§ EXERCISE DESCRIPTION
From the first entry to the last, copy each one exactly.

§ INFORMATION PROVIDED
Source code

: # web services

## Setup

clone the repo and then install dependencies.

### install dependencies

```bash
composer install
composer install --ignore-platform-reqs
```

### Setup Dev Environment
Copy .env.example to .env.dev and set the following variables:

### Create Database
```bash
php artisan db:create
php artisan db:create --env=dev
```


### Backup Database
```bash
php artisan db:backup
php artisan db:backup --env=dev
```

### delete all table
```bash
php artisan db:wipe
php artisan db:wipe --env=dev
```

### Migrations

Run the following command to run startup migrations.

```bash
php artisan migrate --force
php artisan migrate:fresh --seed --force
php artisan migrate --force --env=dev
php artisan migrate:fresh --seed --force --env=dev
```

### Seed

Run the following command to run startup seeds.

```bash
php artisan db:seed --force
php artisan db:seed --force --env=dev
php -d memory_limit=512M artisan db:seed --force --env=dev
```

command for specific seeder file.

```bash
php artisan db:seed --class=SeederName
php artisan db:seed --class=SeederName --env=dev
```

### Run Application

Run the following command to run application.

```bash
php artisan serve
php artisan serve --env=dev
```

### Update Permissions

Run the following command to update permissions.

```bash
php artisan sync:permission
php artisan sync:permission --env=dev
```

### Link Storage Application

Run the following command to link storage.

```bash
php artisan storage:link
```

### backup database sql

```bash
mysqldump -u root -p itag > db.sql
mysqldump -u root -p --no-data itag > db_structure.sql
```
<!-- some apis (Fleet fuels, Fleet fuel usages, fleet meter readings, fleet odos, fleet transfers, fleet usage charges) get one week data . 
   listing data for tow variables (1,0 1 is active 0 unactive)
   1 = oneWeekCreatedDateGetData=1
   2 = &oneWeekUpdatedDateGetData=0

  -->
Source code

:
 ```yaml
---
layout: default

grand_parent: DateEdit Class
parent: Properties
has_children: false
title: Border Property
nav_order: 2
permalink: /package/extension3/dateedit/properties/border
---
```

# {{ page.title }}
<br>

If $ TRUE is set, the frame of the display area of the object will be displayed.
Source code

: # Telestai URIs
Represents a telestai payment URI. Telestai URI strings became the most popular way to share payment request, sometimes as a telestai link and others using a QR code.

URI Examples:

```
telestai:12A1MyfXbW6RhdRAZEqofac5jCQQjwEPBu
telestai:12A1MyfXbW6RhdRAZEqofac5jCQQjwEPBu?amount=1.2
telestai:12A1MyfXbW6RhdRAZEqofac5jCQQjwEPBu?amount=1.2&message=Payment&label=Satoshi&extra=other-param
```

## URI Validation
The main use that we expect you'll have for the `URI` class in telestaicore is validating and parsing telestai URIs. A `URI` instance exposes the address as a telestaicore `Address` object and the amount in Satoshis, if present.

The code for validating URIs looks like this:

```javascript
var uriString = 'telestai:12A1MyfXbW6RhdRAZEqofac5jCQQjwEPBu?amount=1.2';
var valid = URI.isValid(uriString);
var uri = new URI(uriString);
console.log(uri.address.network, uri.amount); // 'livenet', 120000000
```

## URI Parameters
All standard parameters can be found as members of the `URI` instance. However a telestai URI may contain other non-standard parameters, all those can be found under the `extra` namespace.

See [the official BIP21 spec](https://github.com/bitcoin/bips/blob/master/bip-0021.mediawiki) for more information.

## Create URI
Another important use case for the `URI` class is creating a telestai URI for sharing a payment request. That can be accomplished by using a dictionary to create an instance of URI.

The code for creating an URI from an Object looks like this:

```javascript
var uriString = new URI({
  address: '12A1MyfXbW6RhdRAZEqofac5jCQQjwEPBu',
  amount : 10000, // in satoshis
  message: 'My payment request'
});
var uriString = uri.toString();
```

§ RESPONSE TO THIS TASK
Source code

: # web services

## Setup

clone the repo and then install dependencies.

### install dependencies

```bash
composer install
composer install --ignore-platform-reqs
```

### Setup Dev Environment
Copy .env.example to .env.dev and set the following variables:

### Create Database
```bash
php artisan db:create
php artisan db:create --env=dev
```


### Backup Database
```bash
php artisan db:backup
php artisan db:backup --env=dev
```

### delete all table
```bash
php artisan db:wipe
php artisan db:wipe --env=dev
```

### Migrations

Run the following command to run startup migrations.

```bash
php artisan migrate --force
php artisan migrate:fresh --seed --force
php artisan migrate --force --env=dev
php artisan migrate:fresh --seed --force --env=dev
```

### Seed

Run the following command to run startup seeds.

```bash
php artisan db:seed --force
php artisan db:seed --force --env=dev
php -d memory_limit=512M artisan db:seed --force --env=dev
```

command for specific seeder file.

```bash
php artisan db:seed --class=SeederName
php artisan db:seed --class=SeederName --env=dev
```

### Run Application

Run the following command to run application.

```bash
php artisan serve
php artisan serve --env=dev
```

### Update Permissions

Run the following command to update permissions.

```bash
php artisan sync:permission
php artisan sync:permission --env=dev
```

### Link Storage Application

Run the following command to link storage.

```bash
php artisan storage:link
```

### backup database sql

```bash
mysqldump -u root -p itag > db.sql
mysqldump -u root -p --no-data itag > db_structure.sql
```
<!-- some apis (Fleet fuels, Fleet fuel usages, fleet meter readings, fleet odos, fleet transfers, fleet usage charges) get one week data . 
   listing data for tow variables (1,0 1 is active 0 unactive)
   1 = oneWeekCreatedDateGetData=1
   2 = &oneWeekUpdatedDateGetData=0

  -->
Source code

:
 ```yaml
---
layout: default

grand_parent: DateEdit Class
parent: Properties
has_children: false
title: Border Property
nav_order: 2
permalink: /package/extension3/dateedit/properties/border
---
```

# {{ page.title }}
<br>

If $ TRUE is set, the frame of the display area of the object will be displayed.
Source code

: # Telestai URIs
Represents a telestai payment URI. Telestai URI strings became the most popular way to share payment request, sometimes as a telestai link and others using a QR code.

URI Examples:

```
telestai:12A1MyfXbW6RhdRAZEqofac5jCQQjwEPBu
telestai:12A1MyfXbW6RhdRAZEqofac5jCQQjwEPBu?amount=1.2
telestai:12A1MyfXbW6RhdRAZEqofac5jCQQjwEPBu?amount=1.2&message=Payment&label=Satoshi&extra=other-param
```

## URI Validation
The main use that we expect you'll have for the `URI` class in telestaicore is validating and parsing telestai URIs. A `URI` instance exposes the address as a telestaicore `Address` object and the amount in Satoshis, if present.

The code for validating URIs looks like this:

```javascript
var uriString = 'telestai:12A1MyfXbW6RhdRAZEqofac5jCQQjwEPBu?amount=1.2';
var valid = URI.isValid(uriString);
var uri = new URI(uriString);
console.log(uri.address.network, uri.amount); // 'livenet', 120000000
```

## URI Parameters
All standard parameters can be found as members of the `URI` instance. However a telestai URI may contain other non-standard parameters, all those can be found under the `extra` namespace.

See [the official BIP21 spec](https://github.com/bitcoin/bips/blob/master/bip-0021.mediawiki) for more information.

## Create URI
Another important use case for the `URI` class is creating a telestai URI for sharing a payment request. That can be accomplished by using a dictionary to create an instance of URI.

The code for creating an URI from an Object looks like this:

```javascript
var uriString = new URI({
  address: '12A1MyfXbW6RhdRAZEqofac5jCQQjwEPBu',
  amount : 10000, // in satoshis
  message: 'My payment request'
});
var uriString = uri.toString();
```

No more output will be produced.